● **EXERCISE INSTRUCTIONS**:
Give again exactly the lines that stretch from the one with "find me: </br>" to the end of the data below, including both of those lines and nothing else.
- - -
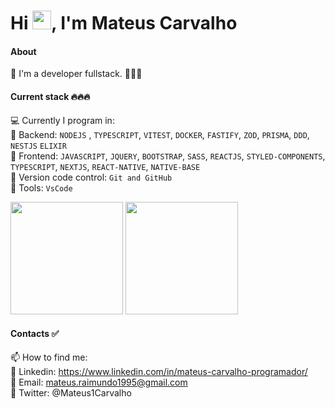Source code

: 
<h1 align="left">Hi <img src="https://raw.githubusercontent.com/kaueMarques/kaueMarques/master/hi.gif" height="30px">, I'm Mateus Carvalho</h1>
<p align="left">

#### About
📌 I'm a developer fullstack. 🚀🚀🚀

#### Current stack 🔥🔥🔥
💻 Currently I program in: </br>
📌 Backend: `NODEJS` , `TYPESCRIPT`, `VITEST`, `DOCKER`, `FASTIFY`, `ZOD`, `PRISMA`, `DDD`, `NESTJS` `ELIXIR`</br>
📌 Frontend: `JAVASCRIPT`, `JQUERY`, `BOOTSTRAP`, `SASS`, `REACTJS`, `STYLED-COMPONENTS`, `TYPESCRIPT`, `NEXTJS`, `REACT-NATIVE`, `NATIVE-BASE` </br>
📌 Version code control: `Git and GitHub` </br>
📌 Tools: `VsCode` </br>

<img height="180em" src="https://github-readme-stats.vercel.app/api?username=mateusrc-dev&show_icons=true&theme=dracula&include_all_commits=true&count_private=true"/>
<img height="180em" src="https://github-readme-stats.vercel.app/api/top-langs/?username=mateusrc-dev&layout=compact&langs_count=7&theme=dracula"/>

#### Contacts ✅
📫 How to find me: </br>
📌 Linkedin: https://www.linkedin.com/in/mateus-carvalho-programador/ </br>
📌 Email: mateus.raimundo1995@gmail.com </br>
📌 Twitter: @Mateus1Carvalho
- - -
● **RESULT FOR THIS EXERCISE**:
📫 How to find me: </br>
📌 Linkedin: https://www.linkedin.com/in/mateus-carvalho-programador/ </br>
📌 Email: mateus.raimundo1995@gmail.com </br>
📌 Twitter: @Mateus1Carvalho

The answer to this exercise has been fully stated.